#### Data to process
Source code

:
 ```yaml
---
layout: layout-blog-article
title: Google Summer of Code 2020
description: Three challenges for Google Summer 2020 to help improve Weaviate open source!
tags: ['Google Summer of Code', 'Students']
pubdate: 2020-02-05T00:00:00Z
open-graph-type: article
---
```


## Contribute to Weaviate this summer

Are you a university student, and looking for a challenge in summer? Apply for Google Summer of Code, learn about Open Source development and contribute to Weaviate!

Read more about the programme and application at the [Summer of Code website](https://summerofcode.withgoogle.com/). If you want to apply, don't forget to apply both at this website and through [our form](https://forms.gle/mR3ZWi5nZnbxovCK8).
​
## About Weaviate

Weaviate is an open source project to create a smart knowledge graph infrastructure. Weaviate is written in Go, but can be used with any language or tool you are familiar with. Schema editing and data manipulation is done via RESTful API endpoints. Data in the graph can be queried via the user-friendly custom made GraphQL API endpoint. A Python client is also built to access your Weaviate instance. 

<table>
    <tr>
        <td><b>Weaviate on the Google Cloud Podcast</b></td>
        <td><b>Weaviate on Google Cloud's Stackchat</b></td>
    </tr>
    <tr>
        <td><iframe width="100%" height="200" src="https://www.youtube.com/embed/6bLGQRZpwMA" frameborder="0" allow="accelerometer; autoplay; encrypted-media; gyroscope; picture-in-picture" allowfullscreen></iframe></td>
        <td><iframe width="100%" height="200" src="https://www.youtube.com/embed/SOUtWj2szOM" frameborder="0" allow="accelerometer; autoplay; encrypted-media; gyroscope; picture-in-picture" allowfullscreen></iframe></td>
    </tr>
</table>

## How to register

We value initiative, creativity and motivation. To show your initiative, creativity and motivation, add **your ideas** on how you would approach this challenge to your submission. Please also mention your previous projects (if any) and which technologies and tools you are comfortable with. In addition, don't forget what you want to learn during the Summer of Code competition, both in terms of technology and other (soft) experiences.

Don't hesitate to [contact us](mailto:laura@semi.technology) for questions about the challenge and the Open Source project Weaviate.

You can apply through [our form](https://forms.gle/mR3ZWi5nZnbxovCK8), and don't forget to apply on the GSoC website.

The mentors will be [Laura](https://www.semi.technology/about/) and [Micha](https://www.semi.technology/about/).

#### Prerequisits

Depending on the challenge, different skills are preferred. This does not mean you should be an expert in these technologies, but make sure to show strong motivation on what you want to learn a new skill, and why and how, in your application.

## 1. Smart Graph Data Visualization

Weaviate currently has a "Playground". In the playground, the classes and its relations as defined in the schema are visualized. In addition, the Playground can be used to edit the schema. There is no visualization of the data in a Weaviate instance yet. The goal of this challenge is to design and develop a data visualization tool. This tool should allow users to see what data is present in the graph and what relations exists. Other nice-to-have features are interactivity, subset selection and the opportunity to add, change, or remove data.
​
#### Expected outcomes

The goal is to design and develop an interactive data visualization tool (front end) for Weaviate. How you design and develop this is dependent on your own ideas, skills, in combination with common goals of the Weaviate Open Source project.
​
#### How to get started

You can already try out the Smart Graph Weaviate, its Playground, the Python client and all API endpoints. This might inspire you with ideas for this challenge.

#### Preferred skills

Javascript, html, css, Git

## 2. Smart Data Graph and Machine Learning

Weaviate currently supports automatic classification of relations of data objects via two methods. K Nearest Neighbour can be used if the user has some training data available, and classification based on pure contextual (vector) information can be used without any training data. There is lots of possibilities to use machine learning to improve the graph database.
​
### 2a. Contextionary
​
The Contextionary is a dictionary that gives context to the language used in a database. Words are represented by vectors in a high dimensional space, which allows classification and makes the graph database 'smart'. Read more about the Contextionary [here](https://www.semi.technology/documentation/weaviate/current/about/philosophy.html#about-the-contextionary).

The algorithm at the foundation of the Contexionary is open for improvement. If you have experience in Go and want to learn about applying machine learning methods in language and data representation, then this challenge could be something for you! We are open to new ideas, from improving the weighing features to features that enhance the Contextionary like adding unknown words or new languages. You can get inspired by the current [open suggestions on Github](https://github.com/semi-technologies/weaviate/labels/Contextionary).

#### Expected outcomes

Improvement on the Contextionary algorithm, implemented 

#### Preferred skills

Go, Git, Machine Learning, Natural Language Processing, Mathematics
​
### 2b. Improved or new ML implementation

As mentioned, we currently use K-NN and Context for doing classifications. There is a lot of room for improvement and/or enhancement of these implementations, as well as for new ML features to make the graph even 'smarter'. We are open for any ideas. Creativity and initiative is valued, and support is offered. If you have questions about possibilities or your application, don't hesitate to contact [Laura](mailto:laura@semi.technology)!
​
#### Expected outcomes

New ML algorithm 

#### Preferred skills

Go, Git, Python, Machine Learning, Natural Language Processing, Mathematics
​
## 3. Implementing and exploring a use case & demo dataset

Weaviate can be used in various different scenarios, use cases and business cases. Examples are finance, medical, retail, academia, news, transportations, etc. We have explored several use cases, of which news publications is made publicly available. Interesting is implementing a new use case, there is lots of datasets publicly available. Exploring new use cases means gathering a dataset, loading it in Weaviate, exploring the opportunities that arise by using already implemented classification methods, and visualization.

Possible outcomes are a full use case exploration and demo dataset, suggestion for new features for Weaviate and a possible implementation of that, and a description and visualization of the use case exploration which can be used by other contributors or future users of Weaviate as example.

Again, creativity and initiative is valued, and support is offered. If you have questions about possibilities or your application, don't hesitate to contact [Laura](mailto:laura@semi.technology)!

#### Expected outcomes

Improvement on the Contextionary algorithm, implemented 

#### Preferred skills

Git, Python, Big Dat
---
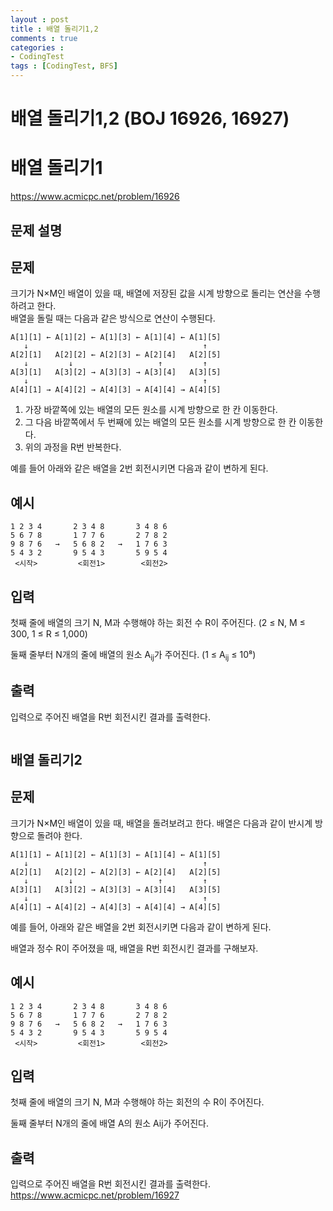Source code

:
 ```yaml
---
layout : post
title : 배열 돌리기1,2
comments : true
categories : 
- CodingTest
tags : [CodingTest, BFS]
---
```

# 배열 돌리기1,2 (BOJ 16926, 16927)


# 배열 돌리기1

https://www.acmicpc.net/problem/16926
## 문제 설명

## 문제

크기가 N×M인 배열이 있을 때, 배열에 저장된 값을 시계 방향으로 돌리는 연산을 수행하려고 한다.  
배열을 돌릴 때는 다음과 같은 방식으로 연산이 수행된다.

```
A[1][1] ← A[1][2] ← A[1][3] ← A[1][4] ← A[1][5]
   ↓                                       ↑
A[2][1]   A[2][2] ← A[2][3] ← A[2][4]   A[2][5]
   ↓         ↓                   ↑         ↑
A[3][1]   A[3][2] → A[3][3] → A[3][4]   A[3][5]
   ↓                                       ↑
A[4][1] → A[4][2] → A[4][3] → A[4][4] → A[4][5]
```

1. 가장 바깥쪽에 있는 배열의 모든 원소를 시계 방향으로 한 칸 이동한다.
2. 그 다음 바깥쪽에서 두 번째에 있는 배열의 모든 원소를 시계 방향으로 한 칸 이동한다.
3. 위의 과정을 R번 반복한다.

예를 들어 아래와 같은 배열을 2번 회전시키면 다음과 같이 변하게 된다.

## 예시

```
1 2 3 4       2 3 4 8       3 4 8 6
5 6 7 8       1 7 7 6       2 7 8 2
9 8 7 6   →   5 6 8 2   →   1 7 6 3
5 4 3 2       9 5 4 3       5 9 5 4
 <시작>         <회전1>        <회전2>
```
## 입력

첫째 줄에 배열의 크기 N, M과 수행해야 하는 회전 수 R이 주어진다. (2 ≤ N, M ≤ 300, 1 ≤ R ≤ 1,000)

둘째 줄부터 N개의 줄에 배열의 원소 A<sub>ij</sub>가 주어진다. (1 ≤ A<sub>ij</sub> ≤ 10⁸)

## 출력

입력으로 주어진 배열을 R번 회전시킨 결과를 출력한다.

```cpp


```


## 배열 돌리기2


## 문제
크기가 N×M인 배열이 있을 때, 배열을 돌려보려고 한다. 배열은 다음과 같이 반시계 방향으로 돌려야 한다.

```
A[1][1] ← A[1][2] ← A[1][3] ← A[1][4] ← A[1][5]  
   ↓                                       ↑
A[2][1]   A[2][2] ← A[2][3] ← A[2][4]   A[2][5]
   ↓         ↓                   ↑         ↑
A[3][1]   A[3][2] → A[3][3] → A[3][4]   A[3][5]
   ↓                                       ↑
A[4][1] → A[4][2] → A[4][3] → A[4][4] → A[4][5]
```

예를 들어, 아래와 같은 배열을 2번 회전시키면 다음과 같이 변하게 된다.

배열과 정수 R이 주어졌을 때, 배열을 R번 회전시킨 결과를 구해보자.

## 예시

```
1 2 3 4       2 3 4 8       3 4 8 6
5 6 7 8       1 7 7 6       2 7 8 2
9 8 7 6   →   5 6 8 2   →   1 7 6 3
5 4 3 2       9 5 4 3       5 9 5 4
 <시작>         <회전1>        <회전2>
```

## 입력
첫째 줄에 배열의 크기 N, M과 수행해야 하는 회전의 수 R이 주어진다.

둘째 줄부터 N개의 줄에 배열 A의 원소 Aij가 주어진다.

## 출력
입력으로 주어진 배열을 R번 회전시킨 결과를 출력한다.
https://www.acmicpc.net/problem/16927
==
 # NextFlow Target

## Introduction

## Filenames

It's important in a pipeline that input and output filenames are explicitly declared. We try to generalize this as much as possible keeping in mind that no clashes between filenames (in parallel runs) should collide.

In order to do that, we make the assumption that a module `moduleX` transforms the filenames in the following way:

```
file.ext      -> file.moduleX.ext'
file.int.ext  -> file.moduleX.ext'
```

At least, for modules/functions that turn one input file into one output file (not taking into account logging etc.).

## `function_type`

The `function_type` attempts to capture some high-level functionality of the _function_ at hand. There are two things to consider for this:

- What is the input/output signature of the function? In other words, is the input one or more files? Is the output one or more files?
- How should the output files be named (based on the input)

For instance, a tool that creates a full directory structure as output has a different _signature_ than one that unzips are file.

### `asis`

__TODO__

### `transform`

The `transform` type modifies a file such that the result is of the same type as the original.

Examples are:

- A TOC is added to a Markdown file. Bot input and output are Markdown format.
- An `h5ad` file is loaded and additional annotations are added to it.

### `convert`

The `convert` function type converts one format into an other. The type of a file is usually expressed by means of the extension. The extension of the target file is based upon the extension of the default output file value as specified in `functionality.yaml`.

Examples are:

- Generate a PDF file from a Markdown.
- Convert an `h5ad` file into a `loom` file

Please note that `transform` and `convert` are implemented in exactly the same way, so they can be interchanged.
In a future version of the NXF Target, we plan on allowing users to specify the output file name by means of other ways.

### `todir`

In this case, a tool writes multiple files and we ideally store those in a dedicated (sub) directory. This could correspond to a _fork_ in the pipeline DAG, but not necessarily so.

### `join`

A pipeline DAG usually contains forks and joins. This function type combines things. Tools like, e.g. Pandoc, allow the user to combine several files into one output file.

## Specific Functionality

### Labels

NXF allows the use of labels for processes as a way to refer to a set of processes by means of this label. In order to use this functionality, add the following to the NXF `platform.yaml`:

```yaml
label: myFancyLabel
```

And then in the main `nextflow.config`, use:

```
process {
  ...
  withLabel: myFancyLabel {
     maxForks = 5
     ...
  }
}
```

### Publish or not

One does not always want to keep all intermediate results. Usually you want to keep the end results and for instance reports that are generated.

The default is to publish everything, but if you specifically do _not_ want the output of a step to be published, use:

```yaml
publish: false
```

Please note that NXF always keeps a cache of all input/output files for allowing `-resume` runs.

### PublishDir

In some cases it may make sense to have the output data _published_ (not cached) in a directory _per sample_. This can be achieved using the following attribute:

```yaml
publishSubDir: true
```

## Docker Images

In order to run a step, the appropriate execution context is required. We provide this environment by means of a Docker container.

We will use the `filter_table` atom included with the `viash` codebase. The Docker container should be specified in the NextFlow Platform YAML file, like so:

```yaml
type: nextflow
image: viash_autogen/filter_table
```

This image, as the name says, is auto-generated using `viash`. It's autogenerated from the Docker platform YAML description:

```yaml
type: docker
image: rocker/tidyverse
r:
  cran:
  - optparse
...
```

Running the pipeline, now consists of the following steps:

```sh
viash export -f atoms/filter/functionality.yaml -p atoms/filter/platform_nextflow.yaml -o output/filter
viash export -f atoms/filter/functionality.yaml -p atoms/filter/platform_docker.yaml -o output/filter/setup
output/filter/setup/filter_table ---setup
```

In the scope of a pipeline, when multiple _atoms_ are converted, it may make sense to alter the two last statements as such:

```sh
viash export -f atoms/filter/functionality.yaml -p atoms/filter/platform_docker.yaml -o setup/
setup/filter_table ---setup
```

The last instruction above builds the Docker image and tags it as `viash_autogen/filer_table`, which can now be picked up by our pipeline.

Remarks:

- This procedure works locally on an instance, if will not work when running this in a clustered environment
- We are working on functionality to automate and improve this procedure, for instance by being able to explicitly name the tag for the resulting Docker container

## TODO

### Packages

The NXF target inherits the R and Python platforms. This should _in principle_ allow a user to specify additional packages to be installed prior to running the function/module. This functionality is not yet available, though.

#### Exercise objective
Take every line from the data that contains the word "Processing".

#### Written answer
Go, Git, Machine Learning, Natural Language Processing, Mathematics
Go, Git, Python, Machine Learning, Natural Language Processing, Mathematics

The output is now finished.